However, we can control the expenses related to "property", such as fire insurance and home insurance.
In the past year or two, more virtual insurance companies have entered the market to compete, and the premiums for fire and home insurance are cheaper than those offered by banks.
However, what do you need to pay attention to when choosing one? Will it affect the bank's mortgage approval?
It is true that banks generally require borrowers to purchase fire insurance in order to take out a mortgage, but most banks do not make it mandatory for borrowers to purchase it from the bank, as long as they can provide proof of insurance coverage.
And many large housing estates, because the estate has already purchased fire insurance, this group of owners do not need to buy additional.

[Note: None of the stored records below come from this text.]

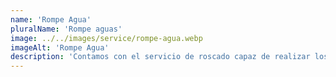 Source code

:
 ```yaml
---
name: 'Rompe Agua'
pluralName: 'Rompe aguas'
image: ../../images/service/rompe-agua.webp
imageAlt: 'Rompe Agua'
description: 'Contamos con el servicio de roscado capaz de realizar los productos que nuestros clientes necesiten para la realización de sus proyectos. hacemos roscas de todo tipo como cónica y paralela en NTP e hilo fino.'
---
```

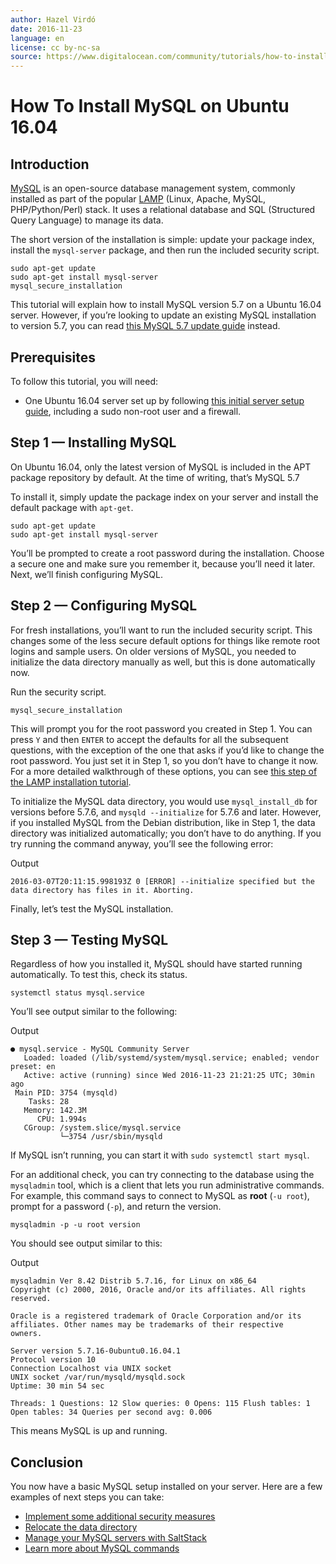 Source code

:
 ```yaml
---
author: Hazel Virdó
date: 2016-11-23
language: en
license: cc by-nc-sa
source: https://www.digitalocean.com/community/tutorials/how-to-install-mysql-on-ubuntu-16-04
---
```


# How To Install MySQL on Ubuntu 16.04

## Introduction

[MySQL](https://www.mysql.com/) is an open-source database management system, commonly installed as part of the popular [LAMP](how-to-install-linux-apache-mysql-php-lamp-stack-on-ubuntu-16-04) (Linux, Apache, MySQL, PHP/Python/Perl) stack. It uses a relational database and SQL (Structured Query Language) to manage its data.

The short version of the installation is simple: update your package index, install the `mysql-server` package, and then run the included security script.

    sudo apt-get update
    sudo apt-get install mysql-server
    mysql_secure_installation

This tutorial will explain how to install MySQL version 5.7 on a Ubuntu 16.04 server. However, if you’re looking to update an existing MySQL installation to version 5.7, you can read [this MySQL 5.7 update guide](how-to-prepare-for-your-mysql-5-7-upgrade) instead.

## Prerequisites

To follow this tutorial, you will need:

- One Ubuntu 16.04 server set up by following [this initial server setup guide](initial-server-setup-with-ubuntu-16-04), including a sudo non-root user and a firewall.

## Step 1 — Installing MySQL

On Ubuntu 16.04, only the latest version of MySQL is included in the APT package repository by default. At the time of writing, that’s MySQL 5.7

To install it, simply update the package index on your server and install the default package with `apt-get`.

    sudo apt-get update
    sudo apt-get install mysql-server

You’ll be prompted to create a root password during the installation. Choose a secure one and make sure you remember it, because you’ll need it later. Next, we’ll finish configuring MySQL.

## Step 2 — Configuring MySQL

For fresh installations, you’ll want to run the included security script. This changes some of the less secure default options for things like remote root logins and sample users. On older versions of MySQL, you needed to initialize the data directory manually as well, but this is done automatically now.

Run the security script.

    mysql_secure_installation

This will prompt you for the root password you created in Step 1. You can press `Y` and then `ENTER` to accept the defaults for all the subsequent questions, with the exception of the one that asks if you’d like to change the root password. You just set it in Step 1, so you don’t have to change it now. For a more detailed walkthrough of these options, you can see [this step of the LAMP installation tutorial](how-to-install-linux-apache-mysql-php-lamp-stack-on-ubuntu-16-04#step-2-install-mysql).

To initialize the MySQL data directory, you would use `mysql_install_db` for versions before 5.7.6, and `mysqld --initialize` for 5.7.6 and later. However, if you installed MySQL from the Debian distribution, like in Step 1, the data directory was initialized automatically; you don’t have to do anything. If you try running the command anyway, you’ll see the following error:

Output

    2016-03-07T20:11:15.998193Z 0 [ERROR] --initialize specified but the data directory has files in it. Aborting.

Finally, let’s test the MySQL installation.

## Step 3 — Testing MySQL

Regardless of how you installed it, MySQL should have started running automatically. To test this, check its status.

    systemctl status mysql.service

You’ll see output similar to the following:

Output

    ● mysql.service - MySQL Community Server
       Loaded: loaded (/lib/systemd/system/mysql.service; enabled; vendor preset: en
       Active: active (running) since Wed 2016-11-23 21:21:25 UTC; 30min ago
     Main PID: 3754 (mysqld)
        Tasks: 28
       Memory: 142.3M
          CPU: 1.994s
       CGroup: /system.slice/mysql.service
               └─3754 /usr/sbin/mysqld

If MySQL isn’t running, you can start it with `sudo systemctl start mysql`.

For an additional check, you can try connecting to the database using the `mysqladmin` tool, which is a client that lets you run administrative commands. For example, this command says to connect to MySQL as **root** (`-u root`), prompt for a password (`-p`), and return the version.

    mysqladmin -p -u root version

You should see output similar to this:

Output

    mysqladmin Ver 8.42 Distrib 5.7.16, for Linux on x86_64
    Copyright (c) 2000, 2016, Oracle and/or its affiliates. All rights reserved.
    
    Oracle is a registered trademark of Oracle Corporation and/or its
    affiliates. Other names may be trademarks of their respective
    owners.
    
    Server version 5.7.16-0ubuntu0.16.04.1
    Protocol version 10
    Connection Localhost via UNIX socket
    UNIX socket /var/run/mysqld/mysqld.sock
    Uptime: 30 min 54 sec
    
    Threads: 1 Questions: 12 Slow queries: 0 Opens: 115 Flush tables: 1 Open tables: 34 Queries per second avg: 0.006

This means MySQL is up and running.

## Conclusion

You now have a basic MySQL setup installed on your server. Here are a few examples of next steps you can take:

- [Implement some additional security measures](how-to-secure-mysql-and-mariadb-databases-in-a-linux-vps)
- [Relocate the data directory](how-to-move-a-mysql-data-directory-to-a-new-location-on-ubuntu-16-04)
- [Manage your MySQL servers with SaltStack](saltstack-infrastructure-creating-salt-states-for-mysql-database-servers)
- [Learn more about MySQL commands](a-basic-mysql-tutorial)
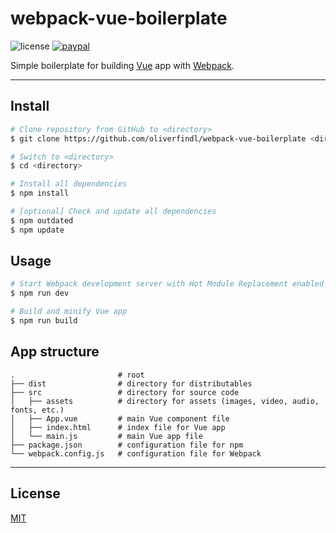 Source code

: # webpack-vue-boilerplate

![license](https://img.shields.io/github/license/oliverfindl/webpack-vue-boilerplate.svg?style=flat)
[![paypal](https://img.shields.io/badge/donate-paypal-blue.svg?colorB=0070ba&style=flat)](https://paypal.me/oliverfindl)

Simple boilerplate for building [Vue](https://github.com/vuejs/vue) app with [Webpack](https://github.com/webpack/webpack).

---

## Install

```bash
# Clone repository from GitHub to <directory>
$ git clone https://github.com/oliverfindl/webpack-vue-boilerplate <directory>

# Switch to <directory>
$ cd <directory>

# Install all dependencies
$ npm install

# [optional] Check and update all dependencies
$ npm outdated
$ npm update
```

## Usage

```bash
# Start Webpack development server with Hot Module Replacement enabled
$ npm run dev

# Build and minify Vue app
$ npm run build
```

## App structure

```
.                       # root
├── dist                # directory for distributables 
├── src                 # directory for source code
│   ├── assets          # directory for assets (images, video, audio, fonts, etc.)
│   ├── App.vue         # main Vue component file
│   ├── index.html      # index file for Vue app
│   └── main.js         # main Vue app file
├── package.json        # configuration file for npm
└── webpack.config.js   # configuration file for Webpack
```

---

## License

[MIT](http://opensource.org/licenses/MIT)
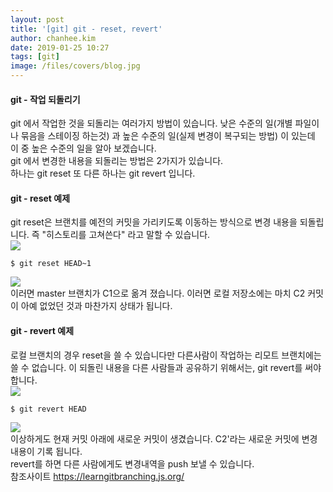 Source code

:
 ```yaml
---
layout: post
title: '[git] git - reset, revert'
author: chanhee.kim
date: 2019-01-25 10:27
tags: [git]
image: /files/covers/blog.jpg
---
```


#### git - 작업 되돌리기
git 에서 작업한 것을 되돌리는 여러가지 방법이 있습니다. 낮은 수준의 일(개별 파일이나 묶음을 스테이징 하는것) 과 높은 수준의 일(실제 변경이 복구되는 방법) 이 있는데 이 중 높은 수준의 일을 알아 보겠습니다.
<br>
git 에서 변경한 내용을 되돌리는 방법은 2가지가 있습니다.<br>
하나는 git reset 또 다른 하나는 git revert 입니다.

#### git - reset 예제
git reset은 브랜치를 예전의 커밋을 가리키도록 이동하는 방식으로 변경 내용을 되돌립니다. 즉 "히스토리를 고쳐쓴다" 라고 말할 수 있습니다.<br>
<img src="{{ site.baseurl }}/assets/images/git/commit2.PNG"><br>
``` linux
$ git reset HEAD~1
```
<img src="{{ site.baseurl }}/assets/images/git/reset1.JPG"><br>
이러면 master 브랜치가 C1으로 옮겨 졌습니다. 이러면 로컬 저장소에는 마치 C2 커밋이 아예 없었던 것과 마찬가지 상태가 됩니다.

#### git - revert 예제
로컬 브랜치의 경우 reset을 쓸 수 있습니다만 다른사람이 작업하는 리모트 브랜치에는 쓸 수 없습니다.
이 되돌린 내용을 다른 사람들과 공유하기 위해서는, git revert를 써야합니다.<br>
<img src="{{ site.baseurl }}/assets/images/git/commit2.PNG"><br>
``` linux
$ git revert HEAD
```
<img src="{{ site.baseurl }}/assets/images/git/reset2.JPG"><br>
이상하게도 현재 커밋 아래에 새로운 커밋이 생겼습니다. C2'라는 새로운 커밋에 변경 내용이 기록 됩니다.<br>
revert를 하면 다른 사람에게도 변경내역을 push 보낼 수 있습니다.
<br>
참조사이트
<a href="https://learngitbranching.js.org/">https://learngitbranching.js.org/</a>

In addition, some banks offer mortgage incentives will come with six months or even one year of fire insurance, because there is still a mortgage, fire insurance is not available, so homeowners should pay attention to the expiration date of the original fire insurance plan included, and make preparations in advance whether to switch to another insurance company.
If you want to "switch" to another insurance company, you should pay attention to not only the price but also
If you want to switch to another insurance company, not only do you need to pay attention to the price, but you also need to check whether your mortgage bank approves the policy.
If you are not sure how to find a fire insurance plan that is accepted by your bank and is "affordable", you can get professional help to analyze and calculate.